* [Stored data entries]
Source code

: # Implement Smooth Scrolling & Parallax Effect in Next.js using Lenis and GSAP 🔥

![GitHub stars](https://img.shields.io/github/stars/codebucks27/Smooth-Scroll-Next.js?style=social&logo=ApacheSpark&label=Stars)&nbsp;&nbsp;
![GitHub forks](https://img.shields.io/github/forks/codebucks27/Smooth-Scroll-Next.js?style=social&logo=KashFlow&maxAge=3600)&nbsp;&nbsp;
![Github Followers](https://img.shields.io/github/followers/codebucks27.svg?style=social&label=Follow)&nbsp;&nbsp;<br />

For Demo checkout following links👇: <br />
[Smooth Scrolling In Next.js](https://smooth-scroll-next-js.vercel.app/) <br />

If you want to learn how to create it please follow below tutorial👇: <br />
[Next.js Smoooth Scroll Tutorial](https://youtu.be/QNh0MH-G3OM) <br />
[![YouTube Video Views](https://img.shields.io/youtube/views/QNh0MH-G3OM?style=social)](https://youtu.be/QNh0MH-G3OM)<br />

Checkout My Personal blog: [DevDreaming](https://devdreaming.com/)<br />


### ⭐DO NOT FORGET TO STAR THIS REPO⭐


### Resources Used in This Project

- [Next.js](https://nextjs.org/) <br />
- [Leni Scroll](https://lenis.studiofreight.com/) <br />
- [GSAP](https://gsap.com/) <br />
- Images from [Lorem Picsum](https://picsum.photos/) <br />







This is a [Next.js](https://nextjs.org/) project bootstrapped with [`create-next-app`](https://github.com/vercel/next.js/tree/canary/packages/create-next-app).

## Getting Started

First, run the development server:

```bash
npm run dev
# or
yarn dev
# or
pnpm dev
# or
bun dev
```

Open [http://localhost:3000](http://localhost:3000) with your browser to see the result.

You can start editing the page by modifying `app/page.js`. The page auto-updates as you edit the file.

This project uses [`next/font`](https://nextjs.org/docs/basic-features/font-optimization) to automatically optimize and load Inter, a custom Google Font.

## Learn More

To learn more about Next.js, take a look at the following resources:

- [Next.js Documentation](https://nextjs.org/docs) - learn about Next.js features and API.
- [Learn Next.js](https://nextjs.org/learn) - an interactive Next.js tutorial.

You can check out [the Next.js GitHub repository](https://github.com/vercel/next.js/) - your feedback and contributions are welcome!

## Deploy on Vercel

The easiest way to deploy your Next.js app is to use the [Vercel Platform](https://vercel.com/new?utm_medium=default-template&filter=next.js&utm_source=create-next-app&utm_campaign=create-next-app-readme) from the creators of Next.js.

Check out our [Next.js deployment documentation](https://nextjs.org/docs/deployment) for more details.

* [TASK BRIEF]
All lines in the records above that contain "nbsp" are to be reported.

* [SOLVED EXERCISE]
![GitHub stars](https://img.shields.io/github/stars/codebucks27/Smooth-Scroll-Next.js?style=social&logo=ApacheSpark&label=Stars)&nbsp;&nbsp;
![GitHub forks](https://img.shields.io/github/forks/codebucks27/Smooth-Scroll-Next.js?style=social&logo=KashFlow&maxAge=3600)&nbsp;&nbsp;
![Github Followers](https://img.shields.io/github/followers/codebucks27.svg?style=social&label=Follow)&nbsp;&nbsp;<br />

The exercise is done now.